Silvana De Mari sostiene che una donna non debba poter divorziare perché il marito potrebbe restarci male
Massimiliano Fiorin è un uomo che ha pubblicato un libro che invita le coppie che stanno per divorziare a non rompere il sacro vincolo del matrimonio. La prefazione è stata firmata da Costanza Miriano, la nota estremista ultra-cattolica che invita le donne ad avere un ruolo di sottomissione al maschio.
Un'ideologia forse condivisa anche dall'autore, dato che nella presentazione del suo volume pare voler cavalcare i più squallidi slogan dell'integralismo cattolico nello scrivere: A farci capire che il signor Fiorin appaia vicino all'integralismo cattolico e ai suoi slogan è una presentazione in cui afferma: «La crisi della famiglia naturale sta diffondendo in tutta la società malesseri sempre più gravi, esplosioni di violenza e danni irreparabili nell'educazione dei più giovani. Per non arrendersi a questa tragedia sociale e culturale, l'autore ha sviluppato con i suoi studi la Conciliazione Familiare, un metodo per affrontare le emergenze di coppia con un approccio professionale diverso da quello consueto».

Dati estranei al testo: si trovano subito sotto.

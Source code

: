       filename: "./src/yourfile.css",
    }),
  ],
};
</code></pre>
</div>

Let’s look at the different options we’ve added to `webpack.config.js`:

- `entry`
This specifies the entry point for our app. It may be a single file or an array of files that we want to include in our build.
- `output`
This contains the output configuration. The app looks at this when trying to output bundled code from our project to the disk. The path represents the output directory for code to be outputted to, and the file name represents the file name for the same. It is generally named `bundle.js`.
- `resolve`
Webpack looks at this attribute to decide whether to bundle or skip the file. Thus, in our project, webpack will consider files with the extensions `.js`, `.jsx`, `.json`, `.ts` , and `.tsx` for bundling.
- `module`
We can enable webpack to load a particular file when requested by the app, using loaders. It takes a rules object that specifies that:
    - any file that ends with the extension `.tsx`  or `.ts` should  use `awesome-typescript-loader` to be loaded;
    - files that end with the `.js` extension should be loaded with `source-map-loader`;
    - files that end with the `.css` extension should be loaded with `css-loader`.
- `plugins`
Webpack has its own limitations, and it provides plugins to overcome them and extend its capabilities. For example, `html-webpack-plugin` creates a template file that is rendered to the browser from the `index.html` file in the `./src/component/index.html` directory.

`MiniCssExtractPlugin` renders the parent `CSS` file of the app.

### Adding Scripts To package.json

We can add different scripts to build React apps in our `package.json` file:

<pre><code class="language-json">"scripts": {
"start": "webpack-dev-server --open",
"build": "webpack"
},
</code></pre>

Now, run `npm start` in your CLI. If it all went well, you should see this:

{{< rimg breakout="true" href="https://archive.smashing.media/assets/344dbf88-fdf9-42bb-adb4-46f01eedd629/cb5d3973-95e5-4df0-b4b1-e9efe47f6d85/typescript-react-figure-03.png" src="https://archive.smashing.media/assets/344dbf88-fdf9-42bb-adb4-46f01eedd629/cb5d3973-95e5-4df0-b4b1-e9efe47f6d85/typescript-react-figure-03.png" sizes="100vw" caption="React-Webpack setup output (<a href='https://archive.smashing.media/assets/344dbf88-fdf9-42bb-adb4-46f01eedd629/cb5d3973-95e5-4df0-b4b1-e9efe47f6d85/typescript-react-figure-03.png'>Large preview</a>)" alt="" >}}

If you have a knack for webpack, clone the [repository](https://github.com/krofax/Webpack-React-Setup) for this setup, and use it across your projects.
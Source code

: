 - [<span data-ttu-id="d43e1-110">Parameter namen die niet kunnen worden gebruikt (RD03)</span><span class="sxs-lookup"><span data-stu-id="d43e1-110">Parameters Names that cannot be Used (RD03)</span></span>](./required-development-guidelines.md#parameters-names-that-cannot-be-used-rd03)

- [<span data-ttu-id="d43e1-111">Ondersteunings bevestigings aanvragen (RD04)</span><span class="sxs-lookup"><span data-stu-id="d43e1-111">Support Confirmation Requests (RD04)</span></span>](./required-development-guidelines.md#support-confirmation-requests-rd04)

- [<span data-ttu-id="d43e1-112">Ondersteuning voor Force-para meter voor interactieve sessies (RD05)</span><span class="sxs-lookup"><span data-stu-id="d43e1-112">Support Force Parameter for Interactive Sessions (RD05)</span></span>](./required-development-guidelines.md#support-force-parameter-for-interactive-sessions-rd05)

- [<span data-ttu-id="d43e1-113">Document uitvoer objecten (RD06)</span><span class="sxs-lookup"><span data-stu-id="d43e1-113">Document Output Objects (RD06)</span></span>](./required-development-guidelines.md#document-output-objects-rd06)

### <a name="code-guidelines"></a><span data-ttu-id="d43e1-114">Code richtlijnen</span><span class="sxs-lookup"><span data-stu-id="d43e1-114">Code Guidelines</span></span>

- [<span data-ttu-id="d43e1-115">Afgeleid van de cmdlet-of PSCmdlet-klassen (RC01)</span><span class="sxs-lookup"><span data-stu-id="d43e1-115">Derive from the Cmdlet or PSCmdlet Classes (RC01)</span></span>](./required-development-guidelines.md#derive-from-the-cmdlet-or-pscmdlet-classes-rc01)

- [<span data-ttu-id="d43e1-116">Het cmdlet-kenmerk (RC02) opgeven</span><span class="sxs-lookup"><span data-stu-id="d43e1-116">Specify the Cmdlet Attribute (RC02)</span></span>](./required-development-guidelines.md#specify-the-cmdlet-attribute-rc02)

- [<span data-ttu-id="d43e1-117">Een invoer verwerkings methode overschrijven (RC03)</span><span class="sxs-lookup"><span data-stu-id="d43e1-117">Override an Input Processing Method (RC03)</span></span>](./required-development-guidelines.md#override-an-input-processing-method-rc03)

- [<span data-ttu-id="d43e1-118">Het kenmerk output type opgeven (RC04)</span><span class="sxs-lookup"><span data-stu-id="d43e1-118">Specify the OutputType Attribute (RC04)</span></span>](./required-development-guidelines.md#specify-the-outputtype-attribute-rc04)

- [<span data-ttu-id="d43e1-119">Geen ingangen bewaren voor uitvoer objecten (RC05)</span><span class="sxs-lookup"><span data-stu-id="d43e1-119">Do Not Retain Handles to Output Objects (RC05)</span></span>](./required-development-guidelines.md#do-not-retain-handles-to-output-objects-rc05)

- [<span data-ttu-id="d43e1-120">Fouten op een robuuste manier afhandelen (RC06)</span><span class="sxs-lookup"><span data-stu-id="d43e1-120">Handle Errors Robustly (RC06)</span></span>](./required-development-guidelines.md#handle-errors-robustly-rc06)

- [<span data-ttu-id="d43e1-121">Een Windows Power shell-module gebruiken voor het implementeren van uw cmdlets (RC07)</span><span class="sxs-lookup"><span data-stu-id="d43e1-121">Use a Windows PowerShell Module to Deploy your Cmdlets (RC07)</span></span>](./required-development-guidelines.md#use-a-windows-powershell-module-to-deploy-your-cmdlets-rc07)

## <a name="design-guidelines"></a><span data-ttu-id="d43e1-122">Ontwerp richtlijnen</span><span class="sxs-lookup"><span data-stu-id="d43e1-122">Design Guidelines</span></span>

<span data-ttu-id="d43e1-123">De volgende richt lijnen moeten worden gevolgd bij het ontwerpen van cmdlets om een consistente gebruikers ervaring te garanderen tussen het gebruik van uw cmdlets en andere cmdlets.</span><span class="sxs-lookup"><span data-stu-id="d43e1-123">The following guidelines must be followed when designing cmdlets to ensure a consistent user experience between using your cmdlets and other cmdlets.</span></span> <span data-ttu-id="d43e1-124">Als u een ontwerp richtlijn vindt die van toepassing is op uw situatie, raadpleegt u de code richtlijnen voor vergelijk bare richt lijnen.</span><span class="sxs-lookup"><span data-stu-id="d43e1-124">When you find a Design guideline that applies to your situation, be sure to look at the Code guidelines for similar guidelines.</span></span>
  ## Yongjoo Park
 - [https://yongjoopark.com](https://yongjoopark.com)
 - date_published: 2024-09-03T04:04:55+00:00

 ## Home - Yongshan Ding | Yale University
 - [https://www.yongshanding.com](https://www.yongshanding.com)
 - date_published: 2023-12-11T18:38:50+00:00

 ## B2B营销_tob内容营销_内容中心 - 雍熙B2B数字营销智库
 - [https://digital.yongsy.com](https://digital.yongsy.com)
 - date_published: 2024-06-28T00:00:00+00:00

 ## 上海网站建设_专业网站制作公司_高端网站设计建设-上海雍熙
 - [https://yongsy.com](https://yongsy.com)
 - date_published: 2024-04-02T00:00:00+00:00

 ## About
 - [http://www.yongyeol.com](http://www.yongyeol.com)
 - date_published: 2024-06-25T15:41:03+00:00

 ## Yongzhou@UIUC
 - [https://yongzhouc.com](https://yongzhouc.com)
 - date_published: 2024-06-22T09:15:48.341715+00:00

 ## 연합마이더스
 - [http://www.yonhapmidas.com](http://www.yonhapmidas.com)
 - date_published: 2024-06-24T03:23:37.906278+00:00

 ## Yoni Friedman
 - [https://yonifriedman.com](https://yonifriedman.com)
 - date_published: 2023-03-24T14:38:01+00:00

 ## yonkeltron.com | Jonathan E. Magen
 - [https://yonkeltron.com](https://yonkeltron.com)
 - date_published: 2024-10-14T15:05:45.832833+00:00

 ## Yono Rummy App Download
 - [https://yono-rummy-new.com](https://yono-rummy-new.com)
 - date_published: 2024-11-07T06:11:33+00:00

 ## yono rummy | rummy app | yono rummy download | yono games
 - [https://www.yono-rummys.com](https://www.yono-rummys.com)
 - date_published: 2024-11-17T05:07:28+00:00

Davanti a quelle parole, l'ultra-fondamentalista Silvana De Mari ha deciso di pubblicizzare quel testo dinnanzi ai suoi proseliti. Dalla sua pagina Facebook, scrive:
Ci sono avvocati, e uno di questi è il mio amico Tiziano Solignani, che si battono perché i dissidi si appianano, non si esasperano, che ci si batte perché i due che si sono amati non smettano e se lo ricordino. Un grande numero di divorzi sono chiesti da donne, non per motivi che non sono: lui mi picchia, sevizia i bambini. Si chiede il divorzio per motivi sentimentalistici: non sono sicura di amarlo ancora, devo cercare me stessa, il mio diritto alla felicità e altre amenità imparate sui giornali femminili. La propria felicità non si fonda sull’infelicità altri. Si insegue la felicità, e si trova il deserto.
La tesi è che la colpa del divorzio sia quasi sempre della donna e che la moglie non debba poter cercare la propria felicità perché il marito potrebbe rimanerci male. A meno che lei o i bambini non siano pestati sangue, deve restarsene lì sottomessa in un rapporto senza amore.
Inoltre non è la prima volta che la De Mari sostiene che la donna debba accontentarsi perché altrimenti si rischierebbe di restare sola. Una minaccia che fa leva sulle parole più inconsce delle persone che nei mesi scorsi la portarono a partorire lo squallido slogan di «meglio mal accompagnate che sole» in riferimento al fenomeno femminicidio.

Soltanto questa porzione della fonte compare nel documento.